Origin task: phab:T377467

Date of the decision: 2024-11-06

No decision meeting was needed, agreement reached in the task.

Decision taken

Option 2 was chosen, to base the migration on VM rebuilds.

Rationale

  • no additional engineering time required from WMCS to invest in migration scripts and such
  • no artificial downtime. A project admin explicitly created a new virtual machine via horizon.
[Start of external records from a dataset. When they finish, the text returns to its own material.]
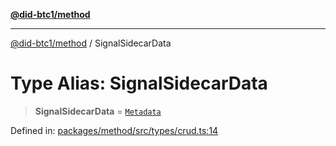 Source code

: [**@did-btc1/method**](../README.md)

***

[@did-btc1/method](../globals.md) / SignalSidecarData

# Type Alias: SignalSidecarData

> **SignalSidecarData** = [`Metadata`](Metadata.md)

Defined in: [packages/method/src/types/crud.ts:14](https://github.com/dcdpr/did-btc1-js/blob/4ab6f9915d95beed9bc633644c9db1539395f512/packages/method/src/types/crud.ts#L14)
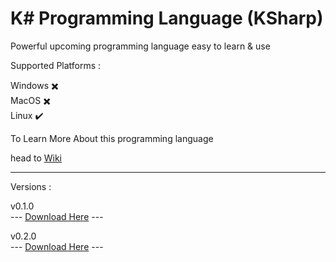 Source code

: # K# Programming Language (KSharp)

Powerful upcoming programming language easy to learn & use

Supported Platforms :

Windows ✖️
<br />
MacOS  ✖️
<br />
Linux ✔️

To Learn More About this programming language

head to [Wiki](https://github.com/syllicasoftware/KSharp-Language/wiki)

----------------------------------------------------------------------------

Versions :

v0.1.0 
<br />
--- [Download Here](https://github.com/syllicasoftware/KSharp-Language/releases/download/v0.1.0/KSharp-0.1.0.tar.gz) ---
<br />

v0.2.0
<br />
--- [Download Here](https://github.com/syllicasoftware/KSharp-Language/releases/download/v0.2.0/KSharp-0.2.0.tar.gz) ---


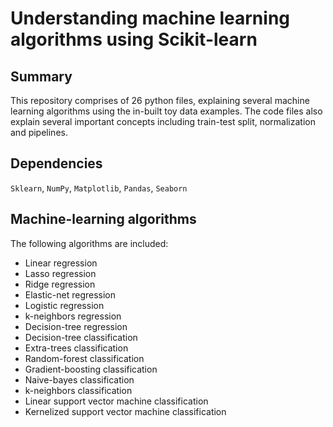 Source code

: # Understanding machine learning algorithms using Scikit-learn

## Summary

This repository comprises of 26 python files, explaining several machine learning algorithms using the in-built toy data examples. The code files also explain several important concepts including train-test split, normalization and pipelines.

## Dependencies

`Sklearn`, `NumPy`, `Matplotlib`, `Pandas`, `Seaborn`

## Machine-learning algorithms

The following algorithms are included:

- Linear regression
- Lasso regression
- Ridge regression
- Elastic-net regression
- Logistic regression
- k-neighbors regression
- Decision-tree regression
- Decision-tree classification
- Extra-trees classification
- Random-forest classification
- Gradient-boosting classification
- Naive-bayes classification
- k-neighbors classification
- Linear support vector machine classification
- Kernelized support vector machine classification
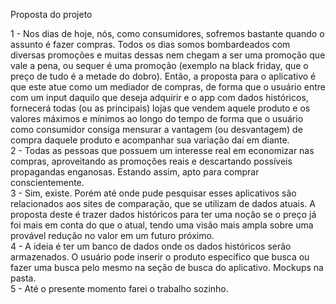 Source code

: Proposta do projeto

1 - Nos dias de hoje, nós, como consumidores, sofremos bastante quando o assunto é fazer compras. Todos os dias somos bombardeados com diversas promoções e muitas dessas nem chegam a ser uma promoção que vale a pena, ou sequer é uma promoção (exemplo na black friday, que o preço de tudo é a metade do dobro). Então, a proposta para o aplicativo é que este atue como um mediador de compras, de forma que o usuário entre com um input daquilo que deseja adquirir e o app com dados históricos, fornecerá todas (ou as principais) lojas que vendem aquele produto e os valores máximos e mínimos ao longo do tempo de forma que o usuário como consumidor consiga mensurar a vantagem (ou desvantagem) de compra daquele produto e acompanhar sua variação daí em diante.  
2 - Todas as pessoas que possuem um interesse real em economizar nas compras, aproveitando as promoções reais e descartando possíveis propagandas enganosas. Estando assim, apto para comprar conscientemente.  
3 - Sim, existe. Porém até onde pude pesquisar esses aplicativos são relacionados aos sites de comparação, que se utilizam de dados atuais. A proposta deste é trazer dados históricos para ter uma noção se o preço já foi mais em conta do que o atual, tendo uma visão mais ampla sobre uma provável redução no valor em um futuro próximo.  
4 - A ideia é ter um banco de dados onde os dados históricos serão armazenados. O usuário pode inserir o produto específico que busca ou fazer uma busca pelo mesmo na seção de busca do aplicativo. Mockups na pasta.  
5 - Até o presente momento farei o trabalho sozinho.
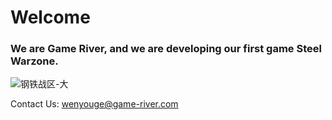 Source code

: # Welcome

### We are Game River, and we are developing our first game Steel Warzone.
![钢铁战区-大](https://user-images.githubusercontent.com/6749414/142893962-be2c9e3c-5e90-49a2-af34-d8403de08e6d.png)

Contact Us: wenyouge@game-river.com
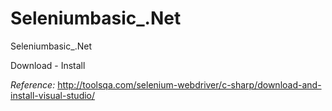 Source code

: # Seleniumbasic_.Net
Seleniumbasic_.Net


Download - Install

_Reference:_ 
http://toolsqa.com/selenium-webdriver/c-sharp/download-and-install-visual-studio/

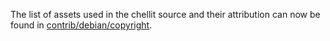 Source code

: The list of assets used in the chellit source and their attribution can now be found in [contrib/debian/copyright](../contrib/debian/copyright).
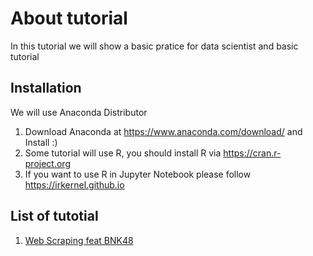 # About tutorial 
In this tutorial we will show a basic pratice for data scientist and basic tutorial 

## Installation
We will use Anaconda Distributor 
1. Download Anaconda at https://www.anaconda.com/download/ and Install :)
2. Some tutorial will use R, you should install R via https://cran.r-project.org
3. If you want to use R in Jupyter Notebook please follow https://irkernel.github.io

## List of tutotial
1. [Web Scraping feat BNK48](https://github.com/TrueBigData/tutorial/tree/master/BNK48_Data)
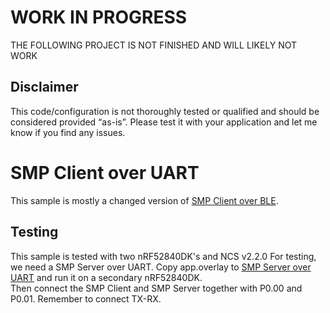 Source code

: # WORK IN PROGRESS
THE FOLLOWING PROJECT IS NOT FINISHED AND WILL LIKELY NOT WORK

## Disclaimer
This code/configuration is not thoroughly tested or qualified and should be considered provided “as-is”. Please test it with your application and let me know if you find any issues.

# SMP Client over UART
This sample is mostly a changed version of [SMP Client over BLE](../smp_client_ble).

## Testing
This sample is tested with two nRF52840DK's and NCS v2.2.0
For testing, we need a SMP Server over UART. Copy app.overlay to  [SMP Server over UART](../../smp/mcuboot_smp_uart) and run it on a secondary nRF52840DK.  
Then connect the SMP Client and SMP Server together with P0.00 and P0.01. Remember to connect TX-RX.

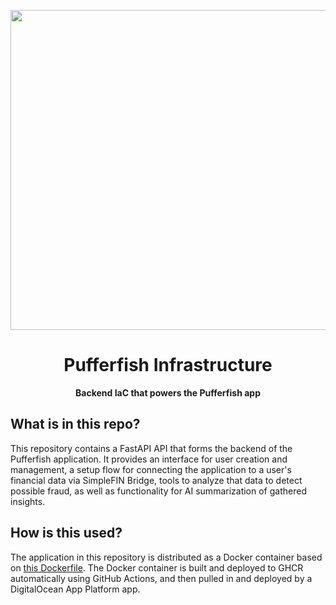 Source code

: <p align="center">
  <img src="https://github.com/user-attachments/assets/b336b7d7-df3c-401d-bd56-eaac242d2836" width="512">
  <h1 align="center">Pufferfish Infrastructure</h1>
</p>

<p align="center"><b>Backend IaC that powers the Pufferfish app</b></p>

## What is in this repo?

This repository contains a FastAPI API that forms the backend of the Pufferfish application. It provides an interface for user creation and management, a setup flow for connecting the application to a user's financial data via SimpleFIN Bridge, tools to analyze that data to detect possible fraud, as well as functionality for AI summarization of gathered insights.

## How is this used?

The application in this repository is distributed as a Docker container based on [this Dockerfile](https://github.com/pufferfish-app/api/blob/main/Dockerfile). The Docker container is built and deployed to GHCR automatically using GitHub Actions, and then pulled in and deployed by a DigitalOcean App Platform app.
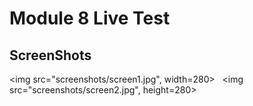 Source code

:# Module 8 Live Test

## ScreenShots

<img src="screenshots/screen1.jpg", width=280>&nbsp;&nbsp; 
<img src="screenshots/screen2.jpg", height=280> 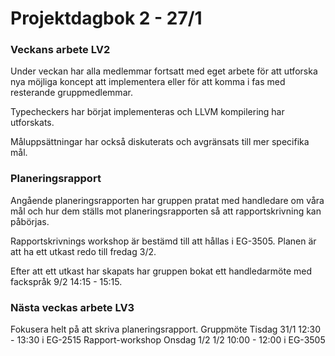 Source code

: # Projektdagbok 2 - 27/1

### Veckans arbete LV2
Under veckan har alla medlemmar fortsatt med eget arbete för att
utforska nya möjliga koncept att implementera eller för att komma
i fas med resterande gruppmedlemmar.

Typecheckers har börjat implementeras och LLVM kompilering
har utforskats.

Måluppsättningar har också diskuterats och avgränsats till 
mer specifika mål.

### Planeringsrapport
Angående planeringsrapporten har gruppen pratat med handledare
om våra mål och hur dem ställs mot planeringsrapporten så att
rapportskrivning kan påbörjas.

Rapportskrivnings workshop är bestämd till att hållas 
i EG-3505. Planen är att ha ett utkast redo till fredag 3/2.

Efter att ett utkast har skapats har gruppen bokat ett handledarmöte
med fackspråk 9/2 14:15 - 15:15.

### Nästa veckas arbete LV3
Fokusera helt på att skriva planeringsrapport.
Gruppmöte Tisdag 31/1 12:30 - 13:30 i EG-2515
Rapport-workshop Onsdag 1/2 1/2 10:00 - 12:00 i EG-3505
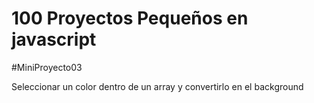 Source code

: # 100 Proyectos Pequeños en javascript

#MiniProyecto03

Seleccionar un color dentro de un array y convertirlo en el background
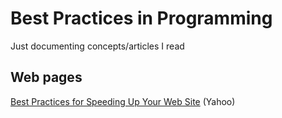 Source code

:# Best Practices in Programming
Just documenting concepts/articles I read

## Web pages
[Best Practices for Speeding Up Your Web Site](https://developer.yahoo.com/performance/rules.html) (Yahoo)
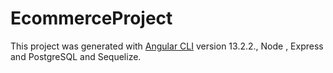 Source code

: # EcommerceProject

This project was generated with [Angular CLI](https://github.com/angular/angular-cli) version 13.2.2., Node , Express and PostgreSQL and Sequelize.
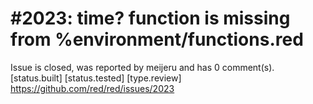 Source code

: 
#2023: time? function is missing from %environment/functions.red
================================================================================
Issue is closed, was reported by meijeru and has 0 comment(s).
[status.built] [status.tested] [type.review]
<https://github.com/red/red/issues/2023>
Clean.
  • the introduction of the new IPv6 is fully in control of the project admin
  • a shiny new IPv6 may be a good incentive for users to do the migration soon.

The migration will be triggered by projects admin on a self-service fashion.

We will start with 3 network definitions in neutrons, available via horizon:

  • VLAN/legacy
  • VXLAN/IPv4-only
  • VXLAN/IPv6-dualstack

Then we will have a migration timeline similar to this:

  • 2024-12-01: announcement about the transition. 3 network options available in horizon
  • 2025-02-01: (2 months later) option to create VMs in VLAN/legacy is disabled in horizon. Just VXLAN/IPv4-only or VXLAN/IPv6-dualstack remain available in horizon.
  • [ .. from this point on the migration is progressing organically .. ]
  • 2025-12-01: (1 year later) we evaluate how the migration is progressing, and maybe automate some of if with a script if we need to accelerate it.
  • 2026-12-01: (2 years later) we expect no VMs in the legacy VLAN to exist. If some exist, we will evaluate what to do.
  • 20XX-XX-XX: (at some point TBD) we may want to disable VXLAN/IPv4-only VM creation options, or keep it only for special cases upon requests.


Problem

Per phab:T364725, we need to migrate virtual machines from the old VLAN-based subnet to the new VXLAN-based subnet (which includes IPv6).

There are, however, different ways in which this can be done, depending on a number of factors, such as:

  • how much effort we want to put into it
  • how fast we want the migration to happen
  • what level of disruption is acceptable for our users
  • how confident we are that everything will just "work", i.e, Toolforge migrating to IPv6, there be dragons

Constraints and risks

Migrating a virtual machine to the new network requires downtime, either:

  • a reboot with a new neutron port
  • the VM is completely new

Also, given there is a new IP address, it involves DNS changes.

Options

Option 1

Based on VM migration. Triggered by WMCS team with no projects admin intervention.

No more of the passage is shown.